In meinem Kopf krame ich nach den verschiedenen Transport- und Schleppgriffen, die ich damals in dem Rettungsschwimmerkurs gelernt habe, doch sie wollen mir einfach nicht einfallen. Da mir die Zeit davonläuft, improvisiere ich und lege beide Hände unter das Kinn des Mannes, damit sein Gesicht nicht von den Wellen verschluckt wird und er normal Luft holen kann.

Ich selbst drehe mich auf den Rücken, sodass der Mann nun mehr oder weniger auf meinem Oberkörper liegt.

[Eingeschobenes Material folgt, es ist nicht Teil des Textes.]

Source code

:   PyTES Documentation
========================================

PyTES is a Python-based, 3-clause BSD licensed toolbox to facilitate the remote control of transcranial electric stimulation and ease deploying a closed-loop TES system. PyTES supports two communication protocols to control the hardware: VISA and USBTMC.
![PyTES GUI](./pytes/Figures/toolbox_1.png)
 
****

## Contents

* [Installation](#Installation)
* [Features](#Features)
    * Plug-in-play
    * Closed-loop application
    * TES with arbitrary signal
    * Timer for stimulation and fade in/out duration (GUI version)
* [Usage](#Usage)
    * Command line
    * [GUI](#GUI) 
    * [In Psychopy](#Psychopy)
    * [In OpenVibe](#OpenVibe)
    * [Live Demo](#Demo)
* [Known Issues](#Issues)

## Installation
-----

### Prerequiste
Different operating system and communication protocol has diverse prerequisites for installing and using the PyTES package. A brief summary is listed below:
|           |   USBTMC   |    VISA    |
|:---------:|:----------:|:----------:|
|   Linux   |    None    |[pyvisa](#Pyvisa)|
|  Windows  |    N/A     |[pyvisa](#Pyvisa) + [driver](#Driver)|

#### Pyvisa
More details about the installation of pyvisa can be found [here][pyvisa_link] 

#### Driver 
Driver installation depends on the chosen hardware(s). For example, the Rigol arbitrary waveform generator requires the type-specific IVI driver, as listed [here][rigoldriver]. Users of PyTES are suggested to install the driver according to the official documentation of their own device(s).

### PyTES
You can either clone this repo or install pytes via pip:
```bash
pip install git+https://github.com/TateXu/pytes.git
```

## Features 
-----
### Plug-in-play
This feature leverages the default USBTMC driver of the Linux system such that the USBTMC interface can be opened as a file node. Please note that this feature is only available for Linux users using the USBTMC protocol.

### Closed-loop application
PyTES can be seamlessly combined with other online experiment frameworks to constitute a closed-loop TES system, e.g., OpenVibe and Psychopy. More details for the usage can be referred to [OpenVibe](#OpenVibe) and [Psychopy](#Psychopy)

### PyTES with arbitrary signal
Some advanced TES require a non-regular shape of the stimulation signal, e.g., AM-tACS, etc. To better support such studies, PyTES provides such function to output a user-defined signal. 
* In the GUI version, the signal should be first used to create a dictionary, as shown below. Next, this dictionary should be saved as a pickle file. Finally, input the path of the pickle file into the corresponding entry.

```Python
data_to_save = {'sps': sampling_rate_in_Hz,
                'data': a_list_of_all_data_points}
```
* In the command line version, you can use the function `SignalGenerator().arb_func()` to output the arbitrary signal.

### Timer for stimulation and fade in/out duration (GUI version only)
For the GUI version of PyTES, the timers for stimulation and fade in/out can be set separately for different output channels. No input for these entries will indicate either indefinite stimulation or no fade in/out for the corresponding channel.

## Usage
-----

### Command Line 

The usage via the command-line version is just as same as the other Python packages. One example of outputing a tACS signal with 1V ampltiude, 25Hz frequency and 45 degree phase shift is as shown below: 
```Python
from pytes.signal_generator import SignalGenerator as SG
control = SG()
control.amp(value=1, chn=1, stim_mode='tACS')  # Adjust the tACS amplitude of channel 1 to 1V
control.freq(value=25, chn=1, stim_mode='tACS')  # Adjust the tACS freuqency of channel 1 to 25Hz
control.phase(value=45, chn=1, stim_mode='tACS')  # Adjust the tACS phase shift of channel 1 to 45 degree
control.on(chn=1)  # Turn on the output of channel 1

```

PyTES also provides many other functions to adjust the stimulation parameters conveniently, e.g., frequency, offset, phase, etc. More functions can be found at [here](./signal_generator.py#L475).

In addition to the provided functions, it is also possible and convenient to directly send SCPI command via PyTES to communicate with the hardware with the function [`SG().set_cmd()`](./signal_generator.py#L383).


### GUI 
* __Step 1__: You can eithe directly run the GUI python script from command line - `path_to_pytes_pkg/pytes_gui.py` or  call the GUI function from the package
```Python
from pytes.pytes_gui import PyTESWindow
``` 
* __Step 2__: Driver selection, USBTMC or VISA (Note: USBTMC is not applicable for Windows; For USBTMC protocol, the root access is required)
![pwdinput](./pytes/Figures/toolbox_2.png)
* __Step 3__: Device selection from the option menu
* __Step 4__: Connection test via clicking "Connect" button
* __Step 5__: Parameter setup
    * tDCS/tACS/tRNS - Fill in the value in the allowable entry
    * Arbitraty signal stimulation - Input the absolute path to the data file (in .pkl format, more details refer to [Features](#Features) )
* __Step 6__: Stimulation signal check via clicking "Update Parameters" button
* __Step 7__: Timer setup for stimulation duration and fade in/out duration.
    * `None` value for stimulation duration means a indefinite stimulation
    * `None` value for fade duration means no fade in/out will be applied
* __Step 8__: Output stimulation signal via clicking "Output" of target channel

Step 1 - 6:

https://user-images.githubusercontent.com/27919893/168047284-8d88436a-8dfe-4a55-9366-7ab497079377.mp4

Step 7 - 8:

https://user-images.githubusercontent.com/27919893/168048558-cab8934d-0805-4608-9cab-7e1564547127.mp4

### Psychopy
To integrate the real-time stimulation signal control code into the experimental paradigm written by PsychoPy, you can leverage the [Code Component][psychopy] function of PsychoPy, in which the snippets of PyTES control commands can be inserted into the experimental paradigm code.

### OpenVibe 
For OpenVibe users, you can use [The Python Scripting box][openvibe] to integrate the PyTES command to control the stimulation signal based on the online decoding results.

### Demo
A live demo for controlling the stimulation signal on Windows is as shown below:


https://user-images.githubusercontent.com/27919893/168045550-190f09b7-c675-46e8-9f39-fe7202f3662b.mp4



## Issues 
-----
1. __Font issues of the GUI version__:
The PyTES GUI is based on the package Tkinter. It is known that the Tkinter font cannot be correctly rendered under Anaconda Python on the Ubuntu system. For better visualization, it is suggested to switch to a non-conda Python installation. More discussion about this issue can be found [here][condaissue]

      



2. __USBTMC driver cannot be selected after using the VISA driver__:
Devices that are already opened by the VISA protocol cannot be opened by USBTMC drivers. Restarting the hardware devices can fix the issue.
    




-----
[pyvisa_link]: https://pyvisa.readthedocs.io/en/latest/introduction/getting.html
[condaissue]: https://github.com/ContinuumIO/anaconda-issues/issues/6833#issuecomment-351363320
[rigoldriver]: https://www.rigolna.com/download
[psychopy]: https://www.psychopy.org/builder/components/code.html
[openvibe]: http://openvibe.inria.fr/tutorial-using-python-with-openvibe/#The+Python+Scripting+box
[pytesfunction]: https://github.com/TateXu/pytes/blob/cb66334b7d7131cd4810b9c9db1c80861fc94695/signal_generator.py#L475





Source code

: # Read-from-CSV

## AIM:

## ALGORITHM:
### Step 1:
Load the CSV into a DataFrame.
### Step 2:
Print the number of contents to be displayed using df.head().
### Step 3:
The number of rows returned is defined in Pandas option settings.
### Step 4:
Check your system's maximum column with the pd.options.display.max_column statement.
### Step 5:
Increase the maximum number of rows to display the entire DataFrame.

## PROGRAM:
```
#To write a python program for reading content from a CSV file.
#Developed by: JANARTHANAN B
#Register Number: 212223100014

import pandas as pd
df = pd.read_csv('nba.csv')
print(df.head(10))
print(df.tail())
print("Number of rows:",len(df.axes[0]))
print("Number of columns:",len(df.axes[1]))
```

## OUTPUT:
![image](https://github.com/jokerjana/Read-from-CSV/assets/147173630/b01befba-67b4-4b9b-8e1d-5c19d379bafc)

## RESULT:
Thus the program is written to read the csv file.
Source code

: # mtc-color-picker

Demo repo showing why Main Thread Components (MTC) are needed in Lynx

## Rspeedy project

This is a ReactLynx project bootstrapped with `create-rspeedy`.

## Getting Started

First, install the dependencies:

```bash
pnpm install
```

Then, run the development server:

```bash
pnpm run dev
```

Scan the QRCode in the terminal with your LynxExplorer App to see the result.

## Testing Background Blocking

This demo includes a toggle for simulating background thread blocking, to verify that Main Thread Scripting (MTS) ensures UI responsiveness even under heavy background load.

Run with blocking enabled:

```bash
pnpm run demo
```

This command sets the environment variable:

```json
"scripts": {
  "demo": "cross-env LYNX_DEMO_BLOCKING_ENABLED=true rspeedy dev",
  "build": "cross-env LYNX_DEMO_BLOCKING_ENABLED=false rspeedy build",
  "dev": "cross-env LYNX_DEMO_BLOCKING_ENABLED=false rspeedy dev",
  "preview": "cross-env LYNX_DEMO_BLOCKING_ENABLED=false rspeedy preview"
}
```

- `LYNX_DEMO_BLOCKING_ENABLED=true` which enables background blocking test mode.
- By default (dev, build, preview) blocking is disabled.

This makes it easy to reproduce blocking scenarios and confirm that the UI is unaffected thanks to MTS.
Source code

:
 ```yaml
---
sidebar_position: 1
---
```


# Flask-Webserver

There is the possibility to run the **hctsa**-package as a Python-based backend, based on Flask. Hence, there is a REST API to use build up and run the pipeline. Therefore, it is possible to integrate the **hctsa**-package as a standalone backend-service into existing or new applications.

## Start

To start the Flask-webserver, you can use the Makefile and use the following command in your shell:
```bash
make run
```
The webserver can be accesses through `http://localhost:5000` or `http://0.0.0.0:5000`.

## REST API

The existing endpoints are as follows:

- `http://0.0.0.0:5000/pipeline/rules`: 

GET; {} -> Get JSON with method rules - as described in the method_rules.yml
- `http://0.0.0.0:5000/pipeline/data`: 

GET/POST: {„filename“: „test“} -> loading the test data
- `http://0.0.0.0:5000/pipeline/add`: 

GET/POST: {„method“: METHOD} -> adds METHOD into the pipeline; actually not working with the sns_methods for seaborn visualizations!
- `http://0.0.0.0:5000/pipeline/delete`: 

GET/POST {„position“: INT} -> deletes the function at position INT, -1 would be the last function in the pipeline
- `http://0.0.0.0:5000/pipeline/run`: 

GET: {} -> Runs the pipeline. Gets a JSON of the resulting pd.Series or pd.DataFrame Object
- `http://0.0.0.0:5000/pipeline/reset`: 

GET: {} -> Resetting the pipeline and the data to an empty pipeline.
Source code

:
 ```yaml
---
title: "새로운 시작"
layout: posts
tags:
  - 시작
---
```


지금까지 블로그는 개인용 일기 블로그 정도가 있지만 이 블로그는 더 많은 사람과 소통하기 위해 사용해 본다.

Obwohl ich keine Energie mehr habe und mich die Wellen immer weiter ins offene Meer hinaustreiben wollen, bemühe ich mich um einen kräftigen Beinschlag. Zentimeter für Zentimeter kämpfe ich mich in Richtung Strand zurück.

Es fühlt sich so an, als wäre ich mehrere Stunden im Meer gefangen, doch irgendwann erreiche ich endlich das Ufer und werde von zwei starken Armen aufgefangen.

„Ist alles okay?", nehme ich wie durch Watte gedämpft eine Frauenstimme wahr. „Der Rettungswagen ist schon unterwegs!"

Mehr als ein schwaches Nicken bringe ich nicht zustande. Aus dem Augenwinkel kann ich beobachten, wie der bewusstlose Mann im Sand abgelegt und von zwei Ersthelfern umsorgt wird.